Genova – Da locale magazzino, con il tetto parzialmente sfondato e un assoluto degrado, ad aula magna che riconquista i colori e le luci del liberty che lo caratterizzavano negli anni ‘20: questo il futuro dell'oratorio del Convitto Nazionale Colombo di Genova, restaurato insieme con la Galleria Napoleonica grazie a un intervento della Città Metropolitana, finanziato con oltre 2 milioni di euro di fondi del Pnrr.

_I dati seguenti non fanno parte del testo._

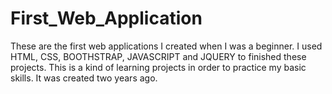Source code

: # First_Web_Application
These are the first web applications I created when I was a beginner. I used HTML, CSS, BOOTHSTRAP, JAVASCRIPT and JQUERY to finished these projects. This is a kind of learning projects in order to practice my basic skills. It was created two years ago.
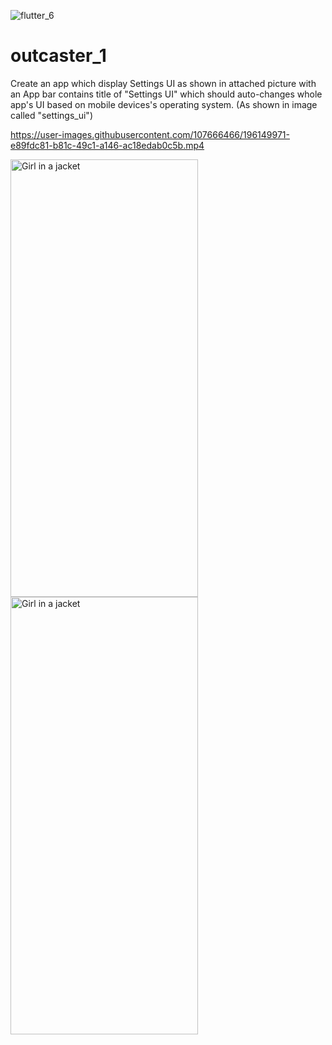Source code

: ![flutter_6](https://user-images.githubusercontent.com/107666466/196156982-d724a0df-971c-4f0f-bf59-bc56fad02fe5.png)

<!-- <img src="https://user-images.githubusercontent.com/107666466/196148682-5233b5f7-ddda-422d-be49-7af1695b37ef.png" width="1200" height="280"> -->


# outcaster_1
Create an app which display Settings UI as shown in attached picture with an App bar contains title of "Settings UI" which should auto-changes whole app's UI based on mobile devices's operating system. (As shown in image called "settings_ui")


https://user-images.githubusercontent.com/107666466/196149971-e89fdc81-b81c-49c1-a146-ac18edab0c5b.mp4


<img src="https://user-images.githubusercontent.com/107666466/196151681-518c2bbf-4b3d-4227-8084-0cfe36b2f429.jpg" alt="Girl in a jacket" width="300" height="700">
  
<img src="https://user-images.githubusercontent.com/107666466/196152732-aa59d86d-75d4-4928-b0be-f54d4b2fa92a.jpg" alt="Girl in a jacket" width="300" height="700">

“Restituire questo spazio al Convitto Colombo e alla città - ha sottolineato Filippo Bruzzone, consigliere delegato all’Edilizia scolastica - significa onorare un impegno che va ben oltre la manutenzione ordinaria, significa riconoscere che le nostre scuole sono anche case della storia e della bellezza”. Stefano Damonte, consigliere delegato al Bilancio, ha aggiunto che “questo restauro è la dimostrazione concreta di come si possano usare bene le risorse pubbliche: 2 milioni di euro del Pnrr investiti e rendicontati in modo puntuale e completati nei tempi imposti dalla normativa europea”.

Il cantiere ha affrontato sfide tecniche rilevanti, agendo su un edificio stratificato con preesistenze che variano dal Medioevo sino alle decorazioni novecentesche: "Questo intervento non era semplice né scontato - ha spiegato Francesco Scriva, direttore delle Scuole per la Città Metropolitana - Abbiamo coordinando restauratori, strutturisti, impiantisti e Soprintendenza in un cantiere aperto all'interno di una scuola in piena attività. Il risultato è all'altezza della sfida: un tetto completamente rifatto, le superfici pittoriche recuperate nella loro interezza e nuovi impianti invisibili che garantiscono comfort e sicurezza”. Particolare attenzione è stata dedicata al recupero delle decorazioni del pittore veneto Giovanni Bevilacqua, risalenti ai primi anni Venti del Novecento.